Tip – Think about ways you can build your personal brand more broadly. Can you be involved in other teams, committees, volunteer positions or mentoring programs where you are interacting with others across the organisation. The more people who get to know you, like you, trust you and see your talent, then the more doors and opportunities are likely to open.
Your boss has a ‘thing’ for you
One of the most problematic types of favouritism at work, is when there is romance involved. The reality is, love in the workplace is common. Research from the ABC’s Australia Talks Survey, showed meeting at work was the third most common way Australians found their partners.
In some cases, these advances may be welcome, and given the close nature of work, common interests and time spent working on common goals, romance can flourish. The challenge for both you and your boss is how you will manage your relationship both in and outside work, which requires thought for yourselves and those around you.
In other cases, these advances may not be welcome and given the power disparity between a boss and their team members, can be very damaging personally and professionally.
Tip – Everyone deserves to be psychologically safe at work. If you can’t discuss the situation openly with your boss without fear of the consequences, reach out to your HR Department or another trusted manager for advice.
Your boss expects more and more from you
It may have started off as small favours here and there and then the demands keep coming.
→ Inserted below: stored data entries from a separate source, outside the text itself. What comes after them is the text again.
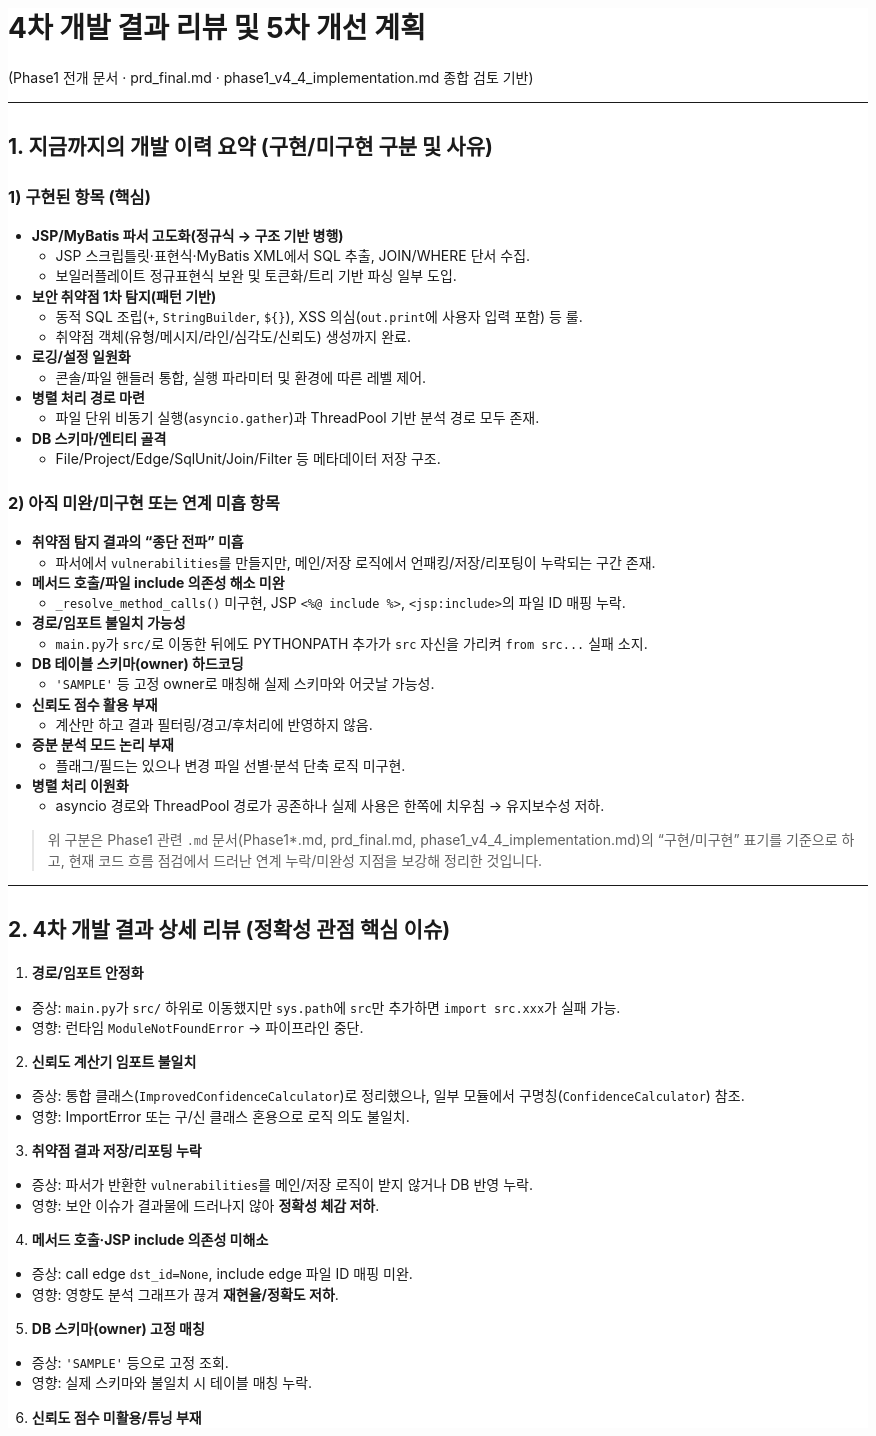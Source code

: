 # 4차 개발 결과 리뷰 및 5차 개선 계획

(Phase1 전개 문서 · prd_final.md · phase1_v4_4_implementation.md 종합 검토 기반)

---

## 1. 지금까지의 개발 이력 요약 (구현/미구현 구분 및 사유)

### 1) 구현된 항목 (핵심)

- **JSP/MyBatis 파서 고도화(정규식 → 구조 기반 병행)**  
  - JSP 스크립틀릿·표현식·MyBatis XML에서 SQL 추출, JOIN/WHERE 단서 수집.
  - 보일러플레이트 정규표현식 보완 및 토큰화/트리 기반 파싱 일부 도입.
- **보안 취약점 1차 탐지(패턴 기반)**  
  - 동적 SQL 조립(`+`, `StringBuilder`, `${}`), XSS 의심(`out.print`에 사용자 입력 포함) 등 룰.
  - 취약점 객체(유형/메시지/라인/심각도/신뢰도) 생성까지 완료.
- **로깅/설정 일원화**  
  - 콘솔/파일 핸들러 통합, 실행 파라미터 및 환경에 따른 레벨 제어.
- **병렬 처리 경로 마련**  
  - 파일 단위 비동기 실행(`asyncio.gather`)과 ThreadPool 기반 분석 경로 모두 존재.
- **DB 스키마/엔티티 골격**  
  - File/Project/Edge/SqlUnit/Join/Filter 등 메타데이터 저장 구조.

### 2) 아직 미완/미구현 또는 연계 미흡 항목

- **취약점 탐지 결과의 “종단 전파” 미흡**  
  - 파서에서 `vulnerabilities`를 만들지만, 메인/저장 로직에서 언패킹/저장/리포팅이 누락되는 구간 존재.
- **메서드 호출/파일 include 의존성 해소 미완**  
  - `_resolve_method_calls()` 미구현, JSP `<%@ include %>`, `<jsp:include>`의 파일 ID 매핑 누락.
- **경로/임포트 불일치 가능성**  
  - `main.py`가 `src/`로 이동한 뒤에도 PYTHONPATH 추가가 `src` 자신을 가리켜 `from src...` 실패 소지.
- **DB 테이블 스키마(owner) 하드코딩**  
  - `'SAMPLE'` 등 고정 owner로 매칭해 실제 스키마와 어긋날 가능성.
- **신뢰도 점수 활용 부재**  
  - 계산만 하고 결과 필터링/경고/후처리에 반영하지 않음.
- **증분 분석 모드 논리 부재**  
  - 플래그/필드는 있으나 변경 파일 선별·분석 단축 로직 미구현.
- **병렬 처리 이원화**  
  - asyncio 경로와 ThreadPool 경로가 공존하나 실제 사용은 한쪽에 치우침 → 유지보수성 저하.

> 위 구분은 Phase1 관련 `.md` 문서(Phase1*.md, prd_final.md, phase1_v4_4_implementation.md)의 “구현/미구현” 표기를 기준으로 하고, 현재 코드 흐름 점검에서 드러난 연계 누락/미완성 지점을 보강해 정리한 것입니다.

---

## 2. 4차 개발 결과 상세 리뷰 (정확성 관점 핵심 이슈)

1) **경로/임포트 안정화**  
- 증상: `main.py`가 `src/` 하위로 이동했지만 `sys.path`에 `src`만 추가하면 `import src.xxx`가 실패 가능.  
- 영향: 런타임 `ModuleNotFoundError` → 파이프라인 중단.
2) **신뢰도 계산기 임포트 불일치**  
- 증상: 통합 클래스(`ImprovedConfidenceCalculator`)로 정리했으나, 일부 모듈에서 구명칭(`ConfidenceCalculator`) 참조.  
- 영향: ImportError 또는 구/신 클래스 혼용으로 로직 의도 불일치.
3) **취약점 결과 저장/리포팅 누락**  
- 증상: 파서가 반환한 `vulnerabilities`를 메인/저장 로직이 받지 않거나 DB 반영 누락.  
- 영향: 보안 이슈가 결과물에 드러나지 않아 **정확성 체감 저하**.
4) **메서드 호출·JSP include 의존성 미해소**  
- 증상: call edge `dst_id=None`, include edge 파일 ID 매핑 미완.  
- 영향: 영향도 분석 그래프가 끊겨 **재현율/정확도 저하**.
5) **DB 스키마(owner) 고정 매칭**  
- 증상: `'SAMPLE'` 등으로 고정 조회.  
- 영향: 실제 스키마와 불일치 시 테이블 매칭 누락.
6) **신뢰도 점수 미활용/튜닝 부재**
They derail your day, creep into your personal time, and sometimes push you to the limit in terms of your skills.Your life feels like one continuous roller coaster to stay at the top of the favourite list for a boss who never seems to be satisfied – no matter what you do.
Tip – Consider whether they are demanding or are simply trying to push you out of your comfort zone to help you achieve your potential. Perhaps you are the boss’s favourite because they see great things in you. It may be as simple as having a quick conversation about how you feel.
Your boss never wants to let you go
You are a star performer, have applied for new opportunities and promotions and each time you come up short. Maybe your boss loves you so much that they want to keep you in their team - if they possibly can. On the surface they can’t sing your praises highly enough, yet behind the scenes they are sabotaging your chances of success.
Tip – You need to take a two-pronged approach to this one. First, help your boss to realise they will cope without you. Show them that you and the team are achieving goals together. Reinforce that it is a team effort, so your boss starts to feel comfortable that you're leaving won’t leave them in the lurch as they have a whole team they can count upon.
Secondly, make your success objective by asking your boss what you will need to demonstrate to be recommended for a promotion. At your regular catchups share how you are meeting the criteria you both identified so your success is transparent.
• Share the love – invite team mates to take part in your projects and be sure to give credit to their work if you are being publicly recognised.
• If you think you are being used as a pawn for your boss, try and identify your options and consequences so any actions you take are a conscious choice.
• If you are sucking up to your boss, give thought to the reasons and try and address them in a healthy manner for the workplace.
• No one should receive unwanted romantic attention from their boss. If placed in this situation approach HR or another trusted leader.
• If your boss seems to be demanding more and more from you, reflect on whether the motives are selfish or to help you achieve success.